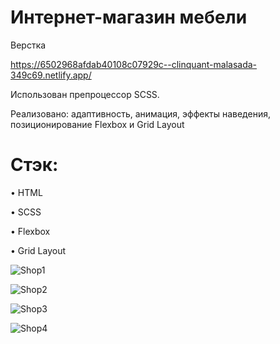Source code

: # Интернет-магазин мебели
Верстка

https://6502968afdab40108c07929c--clinquant-malasada-349c69.netlify.app/

Использован препроцессор SCSS. 

Реализовано: адаптивность, анимация, эффекты наведения, позиционирование Flexbox и Grid Layout

# Стэк:

• HTML

• SCSS

• Flexbox

• Grid Layout

![Shop1](https://user-images.githubusercontent.com/94056174/188199418-c0f538a2-b229-4817-bb8b-2eef07bb9588.jpg)

![Shop2](https://user-images.githubusercontent.com/94056174/188199489-9e0827fb-4ce8-481c-b68a-f71dc5c0381a.jpg)

![Shop3](https://user-images.githubusercontent.com/94056174/188199530-f012139d-6260-430f-8ea5-6d9fed8bcc94.jpg)

![Shop4](https://user-images.githubusercontent.com/94056174/188199553-2f4ae0ef-c2ac-4ccf-b5fb-8144a35134f7.jpg)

Task instructions: Retype the data in full. Images do not go in the copy.

Result of this exercise:
Source code

: # Интернет-магазин мебели
Верстка

https://6502968afdab40108c07929c--clinquant-malasada-349c69.netlify.app/

Использован препроцессор SCSS. 

Реализовано: адаптивность, анимация, эффекты наведения, позиционирование Flexbox и Grid Layout

# Стэк:

• HTML

• SCSS

• Flexbox

• Grid Layout

![Shop1](https://user-images.githubusercontent.com/94056174/188199418-c0f538a2-b229-4817-bb8b-2eef07bb9588.jpg)

![Shop2](https://user-images.githubusercontent.com/94056174/188199489-9e0827fb-4ce8-481c-b68a-f71dc5c0381a.jpg)

![Shop3](https://user-images.githubusercontent.com/94056174/188199530-f012139d-6260-430f-8ea5-6d9fed8bcc94.jpg)

![Shop4](https://user-images.githubusercontent.com/94056174/188199553-2f4ae0ef-c2ac-4ccf-b5fb-8144a35134f7.jpg)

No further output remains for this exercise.